AIMS: Lack of gadolinium-contrast wash-in on first-pass perfusion imaging, early gadolinium-enhanced imaging, or late gadolinium-enhanced (LGE) cardiovascular magnetic resonance (CMR) imaging after revascularized ST-elevation myocardial infarction (STEMI) is commonly referred to as microvascular obstruction (MVO). Additionally, T2-weighted imaging allows for the visualization of infarct-related oedema and intramyocardial haemorrhage (IMH) within the infarction. However, the exact histopathological correlate of the contrast-devoid core and its relation to IMH is unknown.
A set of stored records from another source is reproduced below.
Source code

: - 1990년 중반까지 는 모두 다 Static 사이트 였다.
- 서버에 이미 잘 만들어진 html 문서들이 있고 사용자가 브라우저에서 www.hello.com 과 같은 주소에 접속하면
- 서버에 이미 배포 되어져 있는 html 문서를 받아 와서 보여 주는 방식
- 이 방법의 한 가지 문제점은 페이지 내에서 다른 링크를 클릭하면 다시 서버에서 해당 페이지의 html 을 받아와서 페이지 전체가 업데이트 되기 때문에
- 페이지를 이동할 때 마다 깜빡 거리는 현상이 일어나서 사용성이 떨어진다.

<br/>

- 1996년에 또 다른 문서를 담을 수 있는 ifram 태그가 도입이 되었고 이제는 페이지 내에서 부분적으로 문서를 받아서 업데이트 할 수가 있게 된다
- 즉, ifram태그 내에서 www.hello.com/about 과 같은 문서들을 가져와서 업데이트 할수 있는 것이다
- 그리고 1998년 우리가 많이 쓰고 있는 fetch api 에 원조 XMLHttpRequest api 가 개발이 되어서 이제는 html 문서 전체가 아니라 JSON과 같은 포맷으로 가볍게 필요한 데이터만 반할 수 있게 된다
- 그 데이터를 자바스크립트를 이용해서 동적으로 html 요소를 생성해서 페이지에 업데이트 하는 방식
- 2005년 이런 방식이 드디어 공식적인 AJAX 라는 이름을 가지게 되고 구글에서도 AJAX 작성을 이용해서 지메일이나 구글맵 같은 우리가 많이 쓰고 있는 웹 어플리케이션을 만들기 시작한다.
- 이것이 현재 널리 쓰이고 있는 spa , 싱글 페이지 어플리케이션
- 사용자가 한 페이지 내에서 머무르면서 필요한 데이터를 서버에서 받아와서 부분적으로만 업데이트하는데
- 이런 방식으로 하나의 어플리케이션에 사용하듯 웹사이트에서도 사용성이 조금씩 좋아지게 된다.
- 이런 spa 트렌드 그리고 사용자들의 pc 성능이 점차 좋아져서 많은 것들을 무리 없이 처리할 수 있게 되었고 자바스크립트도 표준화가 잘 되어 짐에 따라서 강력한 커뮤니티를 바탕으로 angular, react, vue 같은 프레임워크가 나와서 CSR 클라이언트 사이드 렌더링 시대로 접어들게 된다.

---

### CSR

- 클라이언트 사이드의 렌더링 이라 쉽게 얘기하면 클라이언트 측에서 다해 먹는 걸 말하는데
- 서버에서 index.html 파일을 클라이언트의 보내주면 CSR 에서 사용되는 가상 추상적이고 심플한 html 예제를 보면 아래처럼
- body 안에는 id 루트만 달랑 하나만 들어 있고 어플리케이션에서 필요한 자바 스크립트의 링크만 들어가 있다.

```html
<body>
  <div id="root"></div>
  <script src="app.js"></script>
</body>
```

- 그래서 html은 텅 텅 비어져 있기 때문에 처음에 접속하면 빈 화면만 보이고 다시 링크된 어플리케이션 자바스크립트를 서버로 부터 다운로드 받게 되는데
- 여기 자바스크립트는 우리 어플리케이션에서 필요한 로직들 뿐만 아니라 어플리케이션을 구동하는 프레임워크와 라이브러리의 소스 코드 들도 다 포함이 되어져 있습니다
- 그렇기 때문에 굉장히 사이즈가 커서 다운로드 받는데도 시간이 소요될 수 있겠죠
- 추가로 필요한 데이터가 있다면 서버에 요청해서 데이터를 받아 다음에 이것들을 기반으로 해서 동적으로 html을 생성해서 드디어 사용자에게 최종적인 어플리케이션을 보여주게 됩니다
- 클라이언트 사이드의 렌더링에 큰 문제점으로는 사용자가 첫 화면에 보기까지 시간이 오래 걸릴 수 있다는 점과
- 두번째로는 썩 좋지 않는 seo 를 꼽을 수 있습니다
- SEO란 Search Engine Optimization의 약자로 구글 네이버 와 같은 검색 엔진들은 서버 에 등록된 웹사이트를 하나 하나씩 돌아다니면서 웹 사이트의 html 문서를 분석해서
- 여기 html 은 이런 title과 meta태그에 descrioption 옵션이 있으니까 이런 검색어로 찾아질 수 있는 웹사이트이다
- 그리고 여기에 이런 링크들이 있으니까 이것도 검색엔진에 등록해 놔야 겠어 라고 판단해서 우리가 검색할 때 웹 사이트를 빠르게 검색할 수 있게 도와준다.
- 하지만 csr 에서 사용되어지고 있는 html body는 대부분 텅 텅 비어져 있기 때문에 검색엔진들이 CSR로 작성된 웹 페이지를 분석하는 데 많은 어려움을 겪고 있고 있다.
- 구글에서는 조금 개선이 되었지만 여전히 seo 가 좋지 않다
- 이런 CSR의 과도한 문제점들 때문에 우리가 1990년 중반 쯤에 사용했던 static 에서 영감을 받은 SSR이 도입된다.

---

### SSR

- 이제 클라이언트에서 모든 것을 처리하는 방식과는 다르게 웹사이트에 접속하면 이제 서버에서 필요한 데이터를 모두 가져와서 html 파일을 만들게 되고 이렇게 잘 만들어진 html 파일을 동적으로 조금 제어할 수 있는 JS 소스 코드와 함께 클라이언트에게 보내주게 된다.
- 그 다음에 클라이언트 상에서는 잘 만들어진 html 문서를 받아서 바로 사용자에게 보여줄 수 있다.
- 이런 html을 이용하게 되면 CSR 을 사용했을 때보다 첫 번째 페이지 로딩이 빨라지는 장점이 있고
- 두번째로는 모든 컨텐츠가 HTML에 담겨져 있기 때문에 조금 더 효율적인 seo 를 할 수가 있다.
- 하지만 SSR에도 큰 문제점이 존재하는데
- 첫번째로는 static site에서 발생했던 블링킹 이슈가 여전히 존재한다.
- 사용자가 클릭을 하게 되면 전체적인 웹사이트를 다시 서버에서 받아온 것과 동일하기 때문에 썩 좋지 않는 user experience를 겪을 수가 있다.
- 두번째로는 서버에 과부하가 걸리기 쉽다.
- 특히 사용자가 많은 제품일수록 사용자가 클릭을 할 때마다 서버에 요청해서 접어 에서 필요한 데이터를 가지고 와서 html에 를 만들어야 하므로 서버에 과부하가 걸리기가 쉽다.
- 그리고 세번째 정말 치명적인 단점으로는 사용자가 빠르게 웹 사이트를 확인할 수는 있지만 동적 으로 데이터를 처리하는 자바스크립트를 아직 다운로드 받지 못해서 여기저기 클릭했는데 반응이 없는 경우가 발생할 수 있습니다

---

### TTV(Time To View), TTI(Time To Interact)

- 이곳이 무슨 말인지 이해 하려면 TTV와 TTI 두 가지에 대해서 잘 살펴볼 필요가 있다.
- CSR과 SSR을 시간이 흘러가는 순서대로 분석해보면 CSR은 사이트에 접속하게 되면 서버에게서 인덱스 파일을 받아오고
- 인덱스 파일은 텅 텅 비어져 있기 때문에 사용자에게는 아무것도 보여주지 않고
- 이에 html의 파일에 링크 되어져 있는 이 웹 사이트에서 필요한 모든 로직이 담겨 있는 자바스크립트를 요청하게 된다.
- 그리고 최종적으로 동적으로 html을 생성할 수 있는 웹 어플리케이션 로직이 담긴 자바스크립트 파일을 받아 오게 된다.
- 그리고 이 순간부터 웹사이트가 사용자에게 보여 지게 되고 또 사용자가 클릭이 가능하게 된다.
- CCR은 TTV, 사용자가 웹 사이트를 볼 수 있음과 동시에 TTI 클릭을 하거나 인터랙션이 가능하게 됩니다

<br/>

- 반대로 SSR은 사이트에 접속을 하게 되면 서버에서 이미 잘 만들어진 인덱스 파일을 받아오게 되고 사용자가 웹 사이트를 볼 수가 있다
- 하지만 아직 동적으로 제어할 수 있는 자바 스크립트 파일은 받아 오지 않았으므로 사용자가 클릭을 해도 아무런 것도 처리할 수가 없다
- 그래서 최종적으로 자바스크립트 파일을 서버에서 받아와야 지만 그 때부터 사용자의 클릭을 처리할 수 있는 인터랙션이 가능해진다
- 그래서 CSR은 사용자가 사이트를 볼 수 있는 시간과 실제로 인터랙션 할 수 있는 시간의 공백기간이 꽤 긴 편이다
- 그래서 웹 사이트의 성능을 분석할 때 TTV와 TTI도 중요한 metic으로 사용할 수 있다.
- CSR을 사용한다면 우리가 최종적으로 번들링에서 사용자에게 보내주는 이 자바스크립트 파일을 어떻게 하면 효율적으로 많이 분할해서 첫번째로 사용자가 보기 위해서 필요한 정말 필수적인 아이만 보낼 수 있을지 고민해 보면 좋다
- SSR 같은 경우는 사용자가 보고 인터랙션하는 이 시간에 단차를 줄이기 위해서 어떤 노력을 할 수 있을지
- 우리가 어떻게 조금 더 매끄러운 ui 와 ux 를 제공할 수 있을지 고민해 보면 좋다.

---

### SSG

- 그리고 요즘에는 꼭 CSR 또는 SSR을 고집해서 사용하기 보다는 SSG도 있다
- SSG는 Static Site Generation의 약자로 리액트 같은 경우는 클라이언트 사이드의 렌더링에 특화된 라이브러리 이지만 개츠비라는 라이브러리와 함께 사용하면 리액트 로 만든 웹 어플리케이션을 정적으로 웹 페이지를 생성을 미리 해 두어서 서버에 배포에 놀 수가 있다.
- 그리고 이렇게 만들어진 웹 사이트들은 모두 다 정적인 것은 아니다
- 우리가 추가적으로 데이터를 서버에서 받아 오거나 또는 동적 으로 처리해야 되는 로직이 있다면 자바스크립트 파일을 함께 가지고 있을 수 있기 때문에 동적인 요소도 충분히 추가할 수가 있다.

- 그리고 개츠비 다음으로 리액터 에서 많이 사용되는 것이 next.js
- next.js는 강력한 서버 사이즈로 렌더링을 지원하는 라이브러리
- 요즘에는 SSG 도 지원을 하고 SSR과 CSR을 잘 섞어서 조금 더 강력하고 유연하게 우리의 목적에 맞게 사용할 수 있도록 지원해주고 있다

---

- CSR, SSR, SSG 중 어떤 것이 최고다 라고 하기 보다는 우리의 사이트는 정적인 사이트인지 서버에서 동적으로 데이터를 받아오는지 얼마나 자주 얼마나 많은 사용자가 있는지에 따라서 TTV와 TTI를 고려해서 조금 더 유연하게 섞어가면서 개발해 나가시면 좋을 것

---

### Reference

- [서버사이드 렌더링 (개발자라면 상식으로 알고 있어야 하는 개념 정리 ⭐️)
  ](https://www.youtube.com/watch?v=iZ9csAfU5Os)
METHODS AND RESULTS: In eight Yorkshire swine, the circumflex coronary artery was occluded for 75 min by a balloon catheter. After 7 days, CMR with cine imaging, T2-weighted turbospinecho, and LGE was performed. Cardiovascular magnetic resonance images were compared with histological findings after phosphotungstic acid-haematoxylin and anti-CD31/haematoxylin staining. These findings were compared with CMR findings in 27 consecutive PCI-treated STEMI patients, using the same scanning protocol. In the porcine model, the infarct core contained extensive necrosis and erythrocyte extravasation, without intact vasculature and hence, no MVO. The surrounding-gadolinium-enhanced-area contained granulation tissue, leucocyte infiltration, and necrosis with morphological intact microvessels containing microthrombi, without erythrocyte extravasation. Areas with IMH (median size 1.92 [0.36-5.25] cm(3)) and MVO (median size 2.19 [0.40-4.58] cm(3)) showed close anatomic correlation [intraclass correlation coefficient (ICC) 0.85, r = 0.85, P = 0.03]. Of the 27 STEMI patients, 15 had IMH (median size 6.60 [2.49-9.79] cm(3)) and 16 had MVO (median size 4.31 [1.05-7.57] cm(3)). Again, IMH and MVO showed close anatomic correlation (ICC 0.87, r = 0.93, P < 0.001).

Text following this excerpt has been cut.